Pull every line with "Lianhe" from the data below and copy it.

◆ **PROVIDED RECORDS**:
------------------------------------------------

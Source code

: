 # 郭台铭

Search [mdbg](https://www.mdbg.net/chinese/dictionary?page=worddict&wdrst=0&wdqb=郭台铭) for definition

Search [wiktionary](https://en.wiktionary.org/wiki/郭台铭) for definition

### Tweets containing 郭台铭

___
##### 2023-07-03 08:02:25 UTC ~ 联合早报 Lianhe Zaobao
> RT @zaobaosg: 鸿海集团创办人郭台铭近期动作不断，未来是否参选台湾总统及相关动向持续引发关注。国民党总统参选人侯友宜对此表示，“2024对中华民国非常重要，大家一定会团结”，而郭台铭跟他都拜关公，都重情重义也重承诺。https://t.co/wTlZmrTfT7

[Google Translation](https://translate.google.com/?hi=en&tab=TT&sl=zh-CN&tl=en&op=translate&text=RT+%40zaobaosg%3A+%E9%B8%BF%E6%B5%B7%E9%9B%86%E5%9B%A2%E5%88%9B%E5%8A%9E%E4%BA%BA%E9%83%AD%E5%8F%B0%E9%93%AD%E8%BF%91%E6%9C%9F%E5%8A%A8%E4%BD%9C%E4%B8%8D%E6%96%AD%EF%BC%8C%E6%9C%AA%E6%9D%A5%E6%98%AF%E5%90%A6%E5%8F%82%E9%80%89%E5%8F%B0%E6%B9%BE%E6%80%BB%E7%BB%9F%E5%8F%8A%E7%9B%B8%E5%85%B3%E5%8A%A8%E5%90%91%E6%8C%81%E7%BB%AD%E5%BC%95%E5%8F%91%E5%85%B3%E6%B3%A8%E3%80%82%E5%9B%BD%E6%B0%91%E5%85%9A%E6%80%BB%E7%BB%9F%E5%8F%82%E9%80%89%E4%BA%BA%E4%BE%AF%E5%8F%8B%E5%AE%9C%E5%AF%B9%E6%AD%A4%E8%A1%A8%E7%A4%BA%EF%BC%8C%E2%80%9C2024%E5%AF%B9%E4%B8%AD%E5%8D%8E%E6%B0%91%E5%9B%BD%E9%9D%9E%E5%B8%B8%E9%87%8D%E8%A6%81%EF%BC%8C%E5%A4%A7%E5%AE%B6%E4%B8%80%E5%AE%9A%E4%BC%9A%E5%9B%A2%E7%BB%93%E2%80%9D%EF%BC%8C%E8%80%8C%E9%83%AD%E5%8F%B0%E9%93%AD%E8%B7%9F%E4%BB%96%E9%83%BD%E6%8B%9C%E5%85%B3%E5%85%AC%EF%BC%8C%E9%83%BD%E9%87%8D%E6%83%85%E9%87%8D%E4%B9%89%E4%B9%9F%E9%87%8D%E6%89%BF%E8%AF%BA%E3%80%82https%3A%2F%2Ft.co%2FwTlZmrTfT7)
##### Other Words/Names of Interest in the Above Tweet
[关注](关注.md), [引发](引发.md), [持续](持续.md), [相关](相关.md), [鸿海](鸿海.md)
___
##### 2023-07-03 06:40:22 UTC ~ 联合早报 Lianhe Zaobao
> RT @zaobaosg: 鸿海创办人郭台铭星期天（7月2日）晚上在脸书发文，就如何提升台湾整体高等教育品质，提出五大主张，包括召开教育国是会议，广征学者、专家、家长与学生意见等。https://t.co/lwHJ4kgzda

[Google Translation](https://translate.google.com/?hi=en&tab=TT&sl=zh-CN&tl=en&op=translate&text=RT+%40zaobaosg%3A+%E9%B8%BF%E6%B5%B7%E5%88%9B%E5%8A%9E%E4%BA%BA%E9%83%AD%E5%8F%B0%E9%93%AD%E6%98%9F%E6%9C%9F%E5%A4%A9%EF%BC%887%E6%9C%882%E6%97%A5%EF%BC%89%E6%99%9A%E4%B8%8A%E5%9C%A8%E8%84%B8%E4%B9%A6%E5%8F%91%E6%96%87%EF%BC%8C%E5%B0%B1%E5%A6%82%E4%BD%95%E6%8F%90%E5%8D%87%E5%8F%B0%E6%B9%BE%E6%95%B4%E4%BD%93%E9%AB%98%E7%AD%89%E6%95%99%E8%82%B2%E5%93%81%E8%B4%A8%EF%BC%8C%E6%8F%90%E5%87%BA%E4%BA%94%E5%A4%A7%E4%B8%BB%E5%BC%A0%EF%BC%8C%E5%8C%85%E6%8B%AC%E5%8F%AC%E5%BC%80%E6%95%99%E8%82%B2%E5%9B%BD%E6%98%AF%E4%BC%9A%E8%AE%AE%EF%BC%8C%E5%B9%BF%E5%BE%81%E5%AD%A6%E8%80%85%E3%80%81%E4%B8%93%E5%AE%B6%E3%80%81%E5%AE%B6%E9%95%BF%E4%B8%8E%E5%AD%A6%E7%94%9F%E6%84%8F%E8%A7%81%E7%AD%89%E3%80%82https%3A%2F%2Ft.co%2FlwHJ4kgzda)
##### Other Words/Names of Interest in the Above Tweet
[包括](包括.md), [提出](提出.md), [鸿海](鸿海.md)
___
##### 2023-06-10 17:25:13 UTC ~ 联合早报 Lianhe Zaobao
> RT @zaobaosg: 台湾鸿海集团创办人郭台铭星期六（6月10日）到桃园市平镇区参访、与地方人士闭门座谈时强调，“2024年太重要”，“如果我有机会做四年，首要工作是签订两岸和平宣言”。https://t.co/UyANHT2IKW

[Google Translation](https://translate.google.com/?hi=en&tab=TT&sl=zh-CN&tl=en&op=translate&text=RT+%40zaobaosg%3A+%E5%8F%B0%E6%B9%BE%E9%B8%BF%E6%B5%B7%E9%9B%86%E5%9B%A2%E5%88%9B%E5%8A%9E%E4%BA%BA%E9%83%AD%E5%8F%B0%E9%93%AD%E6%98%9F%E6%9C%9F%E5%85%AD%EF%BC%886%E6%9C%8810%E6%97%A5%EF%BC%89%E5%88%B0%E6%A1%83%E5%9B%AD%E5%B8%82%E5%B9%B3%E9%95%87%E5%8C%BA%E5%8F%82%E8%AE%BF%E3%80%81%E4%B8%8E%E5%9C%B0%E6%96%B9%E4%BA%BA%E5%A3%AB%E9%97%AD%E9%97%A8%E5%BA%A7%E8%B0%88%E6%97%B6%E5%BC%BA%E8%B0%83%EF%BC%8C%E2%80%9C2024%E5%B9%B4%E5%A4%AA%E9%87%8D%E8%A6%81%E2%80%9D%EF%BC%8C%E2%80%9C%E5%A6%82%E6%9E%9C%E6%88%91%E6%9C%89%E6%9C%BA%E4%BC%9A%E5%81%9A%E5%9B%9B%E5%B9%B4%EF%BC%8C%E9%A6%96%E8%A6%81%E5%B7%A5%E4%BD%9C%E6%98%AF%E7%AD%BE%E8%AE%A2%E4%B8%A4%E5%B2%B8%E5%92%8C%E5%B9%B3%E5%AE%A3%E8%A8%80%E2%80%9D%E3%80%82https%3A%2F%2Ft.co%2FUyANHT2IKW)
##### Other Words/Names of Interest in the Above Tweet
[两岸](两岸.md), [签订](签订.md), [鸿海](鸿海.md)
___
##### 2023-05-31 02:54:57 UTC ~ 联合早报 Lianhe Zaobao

------------------------------------------------

◆ **WRITTEN ANSWER**:
##### 2023-07-03 08:02:25 UTC ~ 联合早报 Lianhe Zaobao
##### 2023-07-03 06:40:22 UTC ~ 联合早报 Lianhe Zaobao
##### 2023-06-10 17:25:13 UTC ~ 联合早报 Lianhe Zaobao
##### 2023-05-31 02:54:57 UTC ~ 联合早报 Lianhe Zaobao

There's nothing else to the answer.